Brian Noland, president of East Tennessee State University, said that given all the progress made on Tennessee’s higher education initiatives, working on state priorities and coordinating with fellow institutions is ingrained in his institution.
And Haslam’s initial restructuring plans includes a goal to “enhance” the role of the Tennessee Higher Education Commission so that it can “provide greater coordination across the state,” including with capital projects and financial strategy among institutions, according to a release from the governor’s office. The governor declined to comment for this article, as did a representative of the commission.
“That solid rock, that anchor, will still guide some of the activities across the system,” Noland said of the higher ed commission. “I do not see the reform proposals undermining the strong [foundation] that already exists.”
White said, given the state’s adoption of formula funding, universities will continue to have incentives to comply with state goals, regardless of their governance structure.
“One hundred percent of the funding is formula based, and the Tennessee Higher Education Commission sets the formula,” she said. “So our funding is very much dependent on student success.”

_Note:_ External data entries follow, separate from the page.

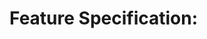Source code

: # Feature Specification: <Title>
Issue: #<issue>  
PR: <Link to PR>

## Completeness Evidence
 - Issue tagged with label `phase:spec`: Yes/No
 - Issue tagged with label `status:needs-review`: Yes/No
 - All specification documents committed/synced to branch: Yes/No
 - Table with following columns 
   - PR Comment
   - How Addressed

## Specification Quality Evidence
 - [ ] Clear problem statement and user needs identified
 - [ ] Functional requirements clearly defined
 - [ ] Non-functional requirements specified (performance, security, etc.)
 - [ ] Success criteria and acceptance criteria defined
 - [ ] Dependencies and constraints identified
 - [ ] Risk assessment completed

## Stakeholder Validation Evidence
 - [ ] Requirements gathered from relevant stakeholders
 - [ ] Specification reviewed by technical team
 - [ ] Business logic validated with domain experts
 - [ ] User experience considerations documented
 - [ ] Integration points with existing systems identified

## Continuous Learning
 - Table with following columns
    - Learning
    - Agent Rule Updates (what agent rule file was updated to ensure the learning is durable)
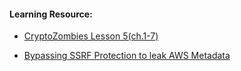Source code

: #### Learning Resource:

  * [CryptoZombies Lesson 5(ch.1-7)](https://cryptozombies.io/en/lesson/5/)
  
  * [Bypassing SSRF Protection to leak AWS Metadata](https://medium.com/@sirleeroyjenkins/bypassing-ssrf-protection-to-exfiltrate-aws-metadata-from-larksuite-bf99a3599462) 
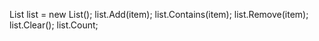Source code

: List<T> list = new List<T>();
list.Add(item);
list.Contains(item);
list.Remove(item);
list.Clear();
list.Count;

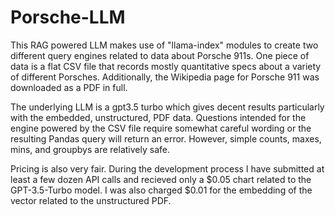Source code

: # Porsche-LLM
This RAG powered LLM makes use of "llama-index" modules to create two different query engines related to data about Porsche 911s. One piece of data is a flat CSV file that records mostly quantitative specs about a variety of different Porsches. Additionally, the Wikipedia page for Porsche 911 was downloaded as a PDF in full.

The underlying LLM is a gpt3.5 turbo which gives decent results particularly with the embedded, unstructured, PDF data. Questions intended for the engine powered by the CSV file require somewhat careful wording or the resulting Pandas query will return an error. However, simple counts, maxes, mins, and groupbys are relatively safe. 

Pricing is also very fair. During the development process I have submitted at least a few dozen API calls and recieved only a $0.05 chart related to the GPT-3.5-Turbo model. I was also charged $0.01 for the embedding of the vector related to the unstructured PDF. 


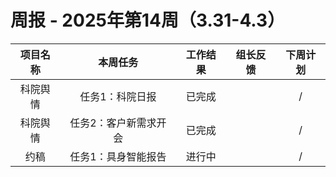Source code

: 
# 周报 - 2025年第14周（3.31-4.3）


|  项目名称  | 本周任务 | 工作结果 | 组长反馈 |  下周计划| 
|:----------:|:--------:|:--------:|:--------:|:--------:|
|  科院舆情       | 任务1：科院日报    | 已完成      |       | /      |
|  科院舆情       | 任务2：客户新需求开会    | 已完成      |       | /      |
|  约稿       | 任务1：具身智能报告        | 进行中      |       |/       |
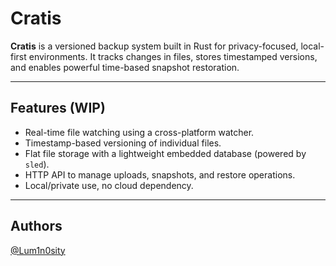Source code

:# Cratis

**Cratis** is a versioned backup system built in Rust for privacy-focused, local-first environments. It tracks changes in files, stores timestamped versions, and enables powerful time-based snapshot restoration.

---

## Features (WIP)

- Real-time file watching using a cross-platform watcher.
- Timestamp-based versioning of individual files.
- Flat file storage with a lightweight embedded database (powered by `sled`).
- HTTP API to manage uploads, snapshots, and restore operations.
- Local/private use, no cloud dependency.

---
## Authors
[@Lum1n0sity](https://www.github.com/Lum1n0sity)
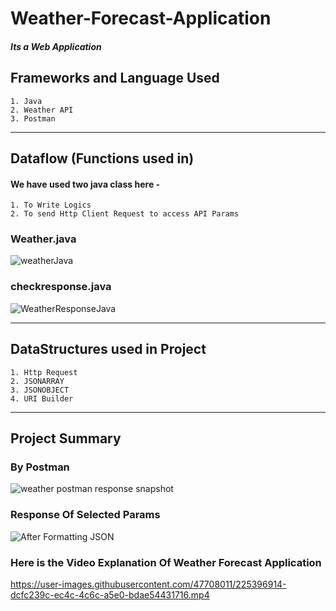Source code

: # Weather-Forecast-Application
##### Its a Web Application
## Frameworks and Language Used
    1. Java
    2. Weather API
    3. Postman
--------------------------------------------------------------------------------------------------------------------------------------------------------------
## Dataflow (Functions used in)
#### We have used two java class here - 
    1. To Write Logics 
    2. To send Http Client Request to access API Params
### Weather.java
![weatherJava](https://user-images.githubusercontent.com/47708011/225386789-8a5a3ccb-902f-4b8d-8791-f8aa1c4732e0.png)
### checkresponse.java
![WeatherResponseJava](https://user-images.githubusercontent.com/47708011/225386897-0a8f2383-751e-43ef-90ec-6a68c3c4dfad.png)

--------------------------------------------------------------------------------------------------------------------------------------------------------------
## DataStructures used in Project
    1. Http Request
    2. JSONARRAY
    3. JSONOBJECT
    4. URI Builder
--------------------------------------------------------------------------------------------------------------------------------------------------------------
## Project Summary
### By Postman 
![weather postman response snapshot](https://user-images.githubusercontent.com/47708011/225387916-ac649ecf-3208-45af-8616-99be53ae20fd.png)
### Response Of Selected Params
![After Formatting JSON](https://user-images.githubusercontent.com/47708011/225388577-5f031965-ae16-4aa1-8b0f-a980e9b83418.png)
### Here is the Video Explanation Of Weather Forecast Application
https://user-images.githubusercontent.com/47708011/225396914-dcfc239c-ec4c-4c6c-a5e0-bdae54431716.mp4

McGuinness warned that Haslam’s proposed changes could be more costly and time-consuming than advocates anticipate, and could prove to be a distraction to system employees, both from day-to-day work and from the other big initiatives already underway.
“Major change like this is much more costly than people estimate and has a real danger of diverting a state from progress on substantive issues,” he said.
Yet for many in Tennessee, a change in governing structures is a natural evolution of the state’s ambitious higher education policy.
“As we have progressed and done some pretty significant things in Tennessee in the last few years, we realize that sometimes the structures that got you here are not necessarily the best structures to get you to the next level,” Oldham said. “That’s what this is all about. Yes, things are going real well. We’re doing some great things. But we see how the current system, the current structure, can be somewhat self-limiting.”